## Try it
What do the lines say from the start of the entries through the one containing "More vector sources"? Repeat them exactly.
::::::
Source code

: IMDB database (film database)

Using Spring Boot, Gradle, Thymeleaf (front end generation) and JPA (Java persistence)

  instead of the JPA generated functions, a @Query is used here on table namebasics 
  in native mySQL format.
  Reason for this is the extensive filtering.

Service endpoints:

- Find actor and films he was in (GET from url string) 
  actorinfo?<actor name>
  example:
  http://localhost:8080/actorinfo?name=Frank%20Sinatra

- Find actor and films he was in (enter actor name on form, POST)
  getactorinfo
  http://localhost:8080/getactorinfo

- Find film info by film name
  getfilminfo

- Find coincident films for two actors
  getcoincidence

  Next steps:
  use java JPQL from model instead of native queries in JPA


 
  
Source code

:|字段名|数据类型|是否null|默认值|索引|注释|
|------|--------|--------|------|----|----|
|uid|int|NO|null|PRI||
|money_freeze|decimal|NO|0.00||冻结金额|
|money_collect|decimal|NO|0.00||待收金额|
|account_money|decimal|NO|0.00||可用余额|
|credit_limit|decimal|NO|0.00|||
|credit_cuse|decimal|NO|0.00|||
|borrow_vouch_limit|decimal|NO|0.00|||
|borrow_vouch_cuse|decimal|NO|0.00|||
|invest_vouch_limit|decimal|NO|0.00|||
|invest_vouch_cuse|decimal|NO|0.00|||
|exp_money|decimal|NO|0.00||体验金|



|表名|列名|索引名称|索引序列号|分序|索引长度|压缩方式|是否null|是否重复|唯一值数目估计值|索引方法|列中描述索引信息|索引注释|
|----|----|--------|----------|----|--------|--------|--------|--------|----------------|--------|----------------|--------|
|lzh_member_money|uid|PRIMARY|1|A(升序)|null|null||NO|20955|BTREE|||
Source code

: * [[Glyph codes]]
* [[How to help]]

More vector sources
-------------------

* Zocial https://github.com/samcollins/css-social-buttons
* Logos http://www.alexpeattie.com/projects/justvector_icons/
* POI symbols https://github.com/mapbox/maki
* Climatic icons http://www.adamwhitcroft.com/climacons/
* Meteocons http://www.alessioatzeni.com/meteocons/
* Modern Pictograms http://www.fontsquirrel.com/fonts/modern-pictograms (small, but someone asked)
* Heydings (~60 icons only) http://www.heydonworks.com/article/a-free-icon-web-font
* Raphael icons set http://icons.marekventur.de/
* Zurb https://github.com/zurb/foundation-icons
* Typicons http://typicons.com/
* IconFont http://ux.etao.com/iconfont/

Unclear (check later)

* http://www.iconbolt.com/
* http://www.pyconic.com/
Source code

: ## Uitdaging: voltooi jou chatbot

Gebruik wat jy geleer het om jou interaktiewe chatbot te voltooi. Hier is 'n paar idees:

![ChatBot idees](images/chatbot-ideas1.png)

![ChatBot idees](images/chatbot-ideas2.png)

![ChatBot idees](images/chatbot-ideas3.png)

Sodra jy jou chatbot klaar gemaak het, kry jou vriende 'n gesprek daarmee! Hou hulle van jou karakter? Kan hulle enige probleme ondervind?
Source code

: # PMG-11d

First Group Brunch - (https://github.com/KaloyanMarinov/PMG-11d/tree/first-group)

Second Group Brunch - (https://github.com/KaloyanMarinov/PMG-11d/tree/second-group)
::::::
## Answer space
Source code

: IMDB database (film database)

Using Spring Boot, Gradle, Thymeleaf (front end generation) and JPA (Java persistence)

  instead of the JPA generated functions, a @Query is used here on table namebasics 
  in native mySQL format.
  Reason for this is the extensive filtering.

Service endpoints:

- Find actor and films he was in (GET from url string) 
  actorinfo?<actor name>
  example:
  http://localhost:8080/actorinfo?name=Frank%20Sinatra

- Find actor and films he was in (enter actor name on form, POST)
  getactorinfo
  http://localhost:8080/getactorinfo

- Find film info by film name
  getfilminfo

- Find coincident films for two actors
  getcoincidence

  Next steps:
  use java JPQL from model instead of native queries in JPA


 
  
Source code

:|字段名|数据类型|是否null|默认值|索引|注释|
|------|--------|--------|------|----|----|
|uid|int|NO|null|PRI||
|money_freeze|decimal|NO|0.00||冻结金额|
|money_collect|decimal|NO|0.00||待收金额|
|account_money|decimal|NO|0.00||可用余额|
|credit_limit|decimal|NO|0.00|||
|credit_cuse|decimal|NO|0.00|||
|borrow_vouch_limit|decimal|NO|0.00|||
|borrow_vouch_cuse|decimal|NO|0.00|||
|invest_vouch_limit|decimal|NO|0.00|||
|invest_vouch_cuse|decimal|NO|0.00|||
|exp_money|decimal|NO|0.00||体验金|



|表名|列名|索引名称|索引序列号|分序|索引长度|压缩方式|是否null|是否重复|唯一值数目估计值|索引方法|列中描述索引信息|索引注释|
|----|----|--------|----------|----|--------|--------|--------|--------|----------------|--------|----------------|--------|
|lzh_member_money|uid|PRIMARY|1|A(升序)|null|null||NO|20955|BTREE|||
Source code

: * [[Glyph codes]]
* [[How to help]]

More vector sources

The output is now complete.